Stored data

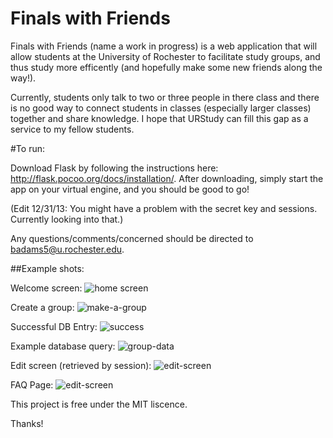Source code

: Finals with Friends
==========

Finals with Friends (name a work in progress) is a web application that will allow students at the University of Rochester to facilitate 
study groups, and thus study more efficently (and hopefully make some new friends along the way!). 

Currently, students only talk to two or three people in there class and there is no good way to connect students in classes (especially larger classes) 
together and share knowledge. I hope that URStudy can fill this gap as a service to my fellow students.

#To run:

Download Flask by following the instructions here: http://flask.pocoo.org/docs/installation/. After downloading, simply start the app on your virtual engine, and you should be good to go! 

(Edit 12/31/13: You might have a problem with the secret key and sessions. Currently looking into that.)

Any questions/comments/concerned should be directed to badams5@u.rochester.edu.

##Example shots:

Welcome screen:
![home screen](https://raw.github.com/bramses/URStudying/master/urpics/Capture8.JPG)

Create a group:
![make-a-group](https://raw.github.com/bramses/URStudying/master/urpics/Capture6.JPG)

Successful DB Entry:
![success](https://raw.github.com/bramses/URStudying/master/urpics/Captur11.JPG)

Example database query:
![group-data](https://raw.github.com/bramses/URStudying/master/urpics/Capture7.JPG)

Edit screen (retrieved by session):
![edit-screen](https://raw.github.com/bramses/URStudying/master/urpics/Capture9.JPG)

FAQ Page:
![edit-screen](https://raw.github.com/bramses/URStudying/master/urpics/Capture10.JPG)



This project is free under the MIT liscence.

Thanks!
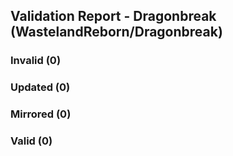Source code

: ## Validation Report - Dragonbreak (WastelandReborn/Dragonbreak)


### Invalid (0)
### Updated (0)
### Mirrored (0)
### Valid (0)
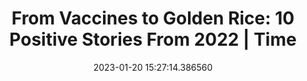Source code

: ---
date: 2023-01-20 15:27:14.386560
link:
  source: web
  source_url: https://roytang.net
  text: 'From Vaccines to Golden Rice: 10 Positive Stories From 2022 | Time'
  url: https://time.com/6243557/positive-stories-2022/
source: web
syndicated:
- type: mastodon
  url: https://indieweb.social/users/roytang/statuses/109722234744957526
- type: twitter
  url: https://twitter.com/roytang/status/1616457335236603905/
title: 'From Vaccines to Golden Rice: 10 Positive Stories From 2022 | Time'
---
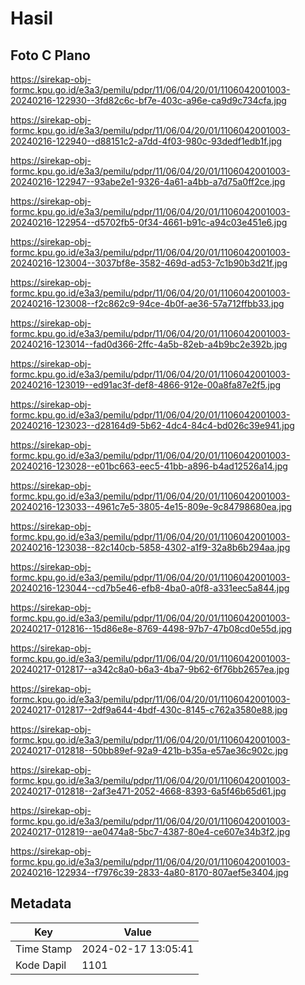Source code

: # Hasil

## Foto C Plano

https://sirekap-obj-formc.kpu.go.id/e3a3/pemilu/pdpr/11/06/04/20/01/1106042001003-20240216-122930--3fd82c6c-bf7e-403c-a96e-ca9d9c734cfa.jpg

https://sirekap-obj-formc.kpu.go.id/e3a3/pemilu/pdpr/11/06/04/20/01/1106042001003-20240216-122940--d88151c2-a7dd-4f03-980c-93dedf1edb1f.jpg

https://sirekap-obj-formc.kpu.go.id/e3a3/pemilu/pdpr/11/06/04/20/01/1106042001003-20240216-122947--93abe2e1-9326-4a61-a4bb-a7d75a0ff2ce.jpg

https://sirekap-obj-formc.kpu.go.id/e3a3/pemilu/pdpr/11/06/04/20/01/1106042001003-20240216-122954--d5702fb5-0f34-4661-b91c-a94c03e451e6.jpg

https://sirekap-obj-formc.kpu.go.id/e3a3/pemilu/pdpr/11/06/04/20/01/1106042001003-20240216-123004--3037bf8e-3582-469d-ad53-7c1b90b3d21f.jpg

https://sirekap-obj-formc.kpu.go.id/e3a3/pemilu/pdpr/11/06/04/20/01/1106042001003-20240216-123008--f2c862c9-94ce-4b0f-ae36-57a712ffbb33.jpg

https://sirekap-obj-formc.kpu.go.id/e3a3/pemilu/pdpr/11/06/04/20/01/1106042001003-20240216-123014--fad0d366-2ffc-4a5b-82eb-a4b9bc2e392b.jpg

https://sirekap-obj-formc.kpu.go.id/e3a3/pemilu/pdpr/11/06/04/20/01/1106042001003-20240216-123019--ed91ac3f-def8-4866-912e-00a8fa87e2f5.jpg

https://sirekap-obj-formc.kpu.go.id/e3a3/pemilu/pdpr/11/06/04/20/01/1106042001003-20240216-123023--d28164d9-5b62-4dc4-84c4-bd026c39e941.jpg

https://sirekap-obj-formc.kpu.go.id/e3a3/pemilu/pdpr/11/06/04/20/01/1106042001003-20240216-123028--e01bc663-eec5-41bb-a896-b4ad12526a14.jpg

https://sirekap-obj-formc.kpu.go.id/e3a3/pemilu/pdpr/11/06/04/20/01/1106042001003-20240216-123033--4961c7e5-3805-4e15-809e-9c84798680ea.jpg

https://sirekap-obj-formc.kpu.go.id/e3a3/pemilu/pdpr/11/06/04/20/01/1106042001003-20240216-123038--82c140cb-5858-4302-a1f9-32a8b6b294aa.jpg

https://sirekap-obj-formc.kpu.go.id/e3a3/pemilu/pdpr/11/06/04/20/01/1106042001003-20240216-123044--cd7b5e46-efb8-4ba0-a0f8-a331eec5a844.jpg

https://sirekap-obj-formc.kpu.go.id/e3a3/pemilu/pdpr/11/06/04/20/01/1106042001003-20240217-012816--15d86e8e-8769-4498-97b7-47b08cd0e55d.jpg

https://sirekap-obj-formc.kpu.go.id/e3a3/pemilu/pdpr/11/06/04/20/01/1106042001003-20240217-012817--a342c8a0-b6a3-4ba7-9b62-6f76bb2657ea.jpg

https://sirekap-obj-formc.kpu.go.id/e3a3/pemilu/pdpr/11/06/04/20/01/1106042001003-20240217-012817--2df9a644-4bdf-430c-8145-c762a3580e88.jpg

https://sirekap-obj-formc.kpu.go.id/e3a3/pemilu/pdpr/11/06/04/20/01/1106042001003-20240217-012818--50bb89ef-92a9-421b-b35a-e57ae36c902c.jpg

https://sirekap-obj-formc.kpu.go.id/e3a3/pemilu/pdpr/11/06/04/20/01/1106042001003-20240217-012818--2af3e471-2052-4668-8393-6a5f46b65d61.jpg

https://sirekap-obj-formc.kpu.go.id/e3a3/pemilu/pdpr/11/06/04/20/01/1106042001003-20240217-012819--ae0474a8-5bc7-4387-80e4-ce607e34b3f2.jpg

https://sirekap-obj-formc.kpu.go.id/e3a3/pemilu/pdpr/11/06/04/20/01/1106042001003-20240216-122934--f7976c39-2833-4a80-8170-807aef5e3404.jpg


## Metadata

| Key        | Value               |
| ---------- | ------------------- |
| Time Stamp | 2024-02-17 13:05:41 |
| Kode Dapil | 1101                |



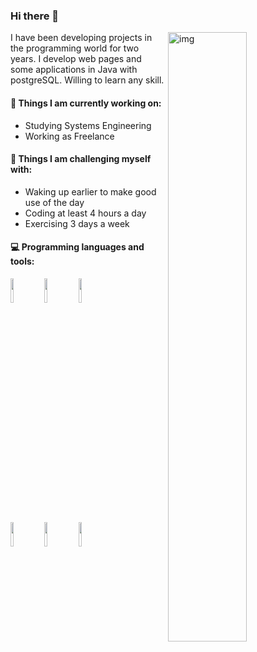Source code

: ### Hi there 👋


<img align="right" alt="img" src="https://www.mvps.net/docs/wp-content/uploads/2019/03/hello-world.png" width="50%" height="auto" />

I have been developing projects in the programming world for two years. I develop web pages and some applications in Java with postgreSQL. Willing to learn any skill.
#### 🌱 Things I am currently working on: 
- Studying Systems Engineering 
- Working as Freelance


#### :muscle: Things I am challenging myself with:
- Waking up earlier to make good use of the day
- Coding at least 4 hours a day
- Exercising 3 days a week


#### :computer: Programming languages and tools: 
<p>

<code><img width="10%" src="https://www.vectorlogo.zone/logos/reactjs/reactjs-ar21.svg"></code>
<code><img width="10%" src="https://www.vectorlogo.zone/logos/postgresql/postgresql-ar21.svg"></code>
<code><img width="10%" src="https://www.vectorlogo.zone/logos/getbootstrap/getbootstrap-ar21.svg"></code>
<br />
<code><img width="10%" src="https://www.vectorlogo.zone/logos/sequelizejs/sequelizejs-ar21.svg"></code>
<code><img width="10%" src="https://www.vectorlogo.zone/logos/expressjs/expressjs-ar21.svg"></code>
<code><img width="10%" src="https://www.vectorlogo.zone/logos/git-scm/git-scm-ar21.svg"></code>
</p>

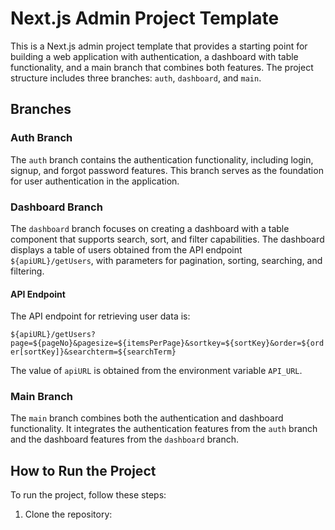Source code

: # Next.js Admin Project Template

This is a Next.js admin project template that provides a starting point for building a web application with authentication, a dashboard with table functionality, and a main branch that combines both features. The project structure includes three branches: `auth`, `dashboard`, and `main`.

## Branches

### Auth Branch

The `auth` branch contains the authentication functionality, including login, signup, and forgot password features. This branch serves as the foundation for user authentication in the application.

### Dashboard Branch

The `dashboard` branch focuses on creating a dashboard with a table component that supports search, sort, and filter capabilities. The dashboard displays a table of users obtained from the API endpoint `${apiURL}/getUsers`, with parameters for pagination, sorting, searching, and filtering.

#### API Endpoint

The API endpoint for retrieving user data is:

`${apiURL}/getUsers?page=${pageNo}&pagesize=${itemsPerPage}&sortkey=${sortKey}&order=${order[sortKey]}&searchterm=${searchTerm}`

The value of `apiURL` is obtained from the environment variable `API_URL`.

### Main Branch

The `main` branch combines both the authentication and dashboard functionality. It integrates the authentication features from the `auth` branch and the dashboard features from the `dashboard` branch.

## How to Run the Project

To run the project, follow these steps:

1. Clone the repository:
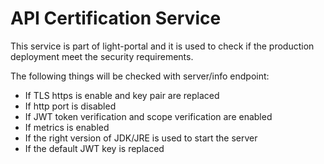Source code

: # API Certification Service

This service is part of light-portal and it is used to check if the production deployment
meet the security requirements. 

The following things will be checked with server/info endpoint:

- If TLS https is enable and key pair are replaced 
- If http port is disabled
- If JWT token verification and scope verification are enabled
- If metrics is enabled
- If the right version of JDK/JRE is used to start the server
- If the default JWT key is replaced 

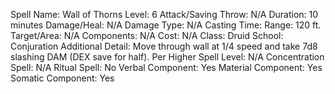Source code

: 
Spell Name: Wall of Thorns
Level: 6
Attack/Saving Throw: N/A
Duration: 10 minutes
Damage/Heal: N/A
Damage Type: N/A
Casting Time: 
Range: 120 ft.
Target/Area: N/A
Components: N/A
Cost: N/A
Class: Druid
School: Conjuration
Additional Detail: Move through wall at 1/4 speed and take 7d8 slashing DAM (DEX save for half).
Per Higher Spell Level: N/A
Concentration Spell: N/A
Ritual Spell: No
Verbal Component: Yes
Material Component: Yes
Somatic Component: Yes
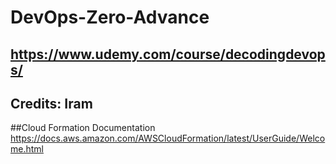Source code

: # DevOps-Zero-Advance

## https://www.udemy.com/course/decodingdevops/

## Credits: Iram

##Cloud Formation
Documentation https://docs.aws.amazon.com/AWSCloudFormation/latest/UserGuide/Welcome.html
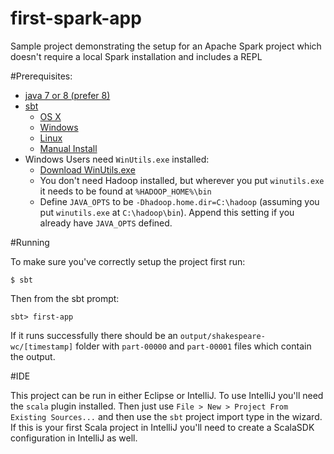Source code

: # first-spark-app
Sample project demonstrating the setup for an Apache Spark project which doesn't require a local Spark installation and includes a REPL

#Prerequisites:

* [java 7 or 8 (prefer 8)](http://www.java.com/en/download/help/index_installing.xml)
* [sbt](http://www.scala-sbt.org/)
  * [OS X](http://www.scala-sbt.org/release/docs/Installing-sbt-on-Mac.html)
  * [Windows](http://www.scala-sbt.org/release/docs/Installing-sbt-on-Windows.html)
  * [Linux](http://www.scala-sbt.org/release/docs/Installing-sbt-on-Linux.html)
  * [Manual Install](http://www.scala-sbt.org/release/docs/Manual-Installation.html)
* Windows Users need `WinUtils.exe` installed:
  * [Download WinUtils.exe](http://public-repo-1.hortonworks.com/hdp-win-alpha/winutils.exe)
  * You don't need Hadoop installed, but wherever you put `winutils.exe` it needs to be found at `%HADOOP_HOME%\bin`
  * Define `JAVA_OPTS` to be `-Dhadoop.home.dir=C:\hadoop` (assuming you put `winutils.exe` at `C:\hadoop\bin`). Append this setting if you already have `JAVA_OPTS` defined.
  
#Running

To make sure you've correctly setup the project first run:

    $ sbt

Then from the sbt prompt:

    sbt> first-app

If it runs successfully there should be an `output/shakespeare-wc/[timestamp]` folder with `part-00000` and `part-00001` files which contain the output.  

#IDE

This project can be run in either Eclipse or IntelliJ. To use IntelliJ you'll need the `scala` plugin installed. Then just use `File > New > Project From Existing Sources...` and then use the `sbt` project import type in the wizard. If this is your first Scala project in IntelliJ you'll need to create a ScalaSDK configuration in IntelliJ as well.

— TASK INSTRUCTIONS —
The line containing "Currently, students only" marks the end: copy exactly every line from the start of the records up to and including it, leaving out the pictures.

— EXPECTED ANSWER —
Source code

: Finals with Friends
==========

Finals with Friends (name a work in progress) is a web application that will allow students at the University of Rochester to facilitate 
study groups, and thus study more efficently (and hopefully make some new friends along the way!). 

Currently, students only talk to two or three people in there class and there is no good way to connect students in classes (especially larger classes) 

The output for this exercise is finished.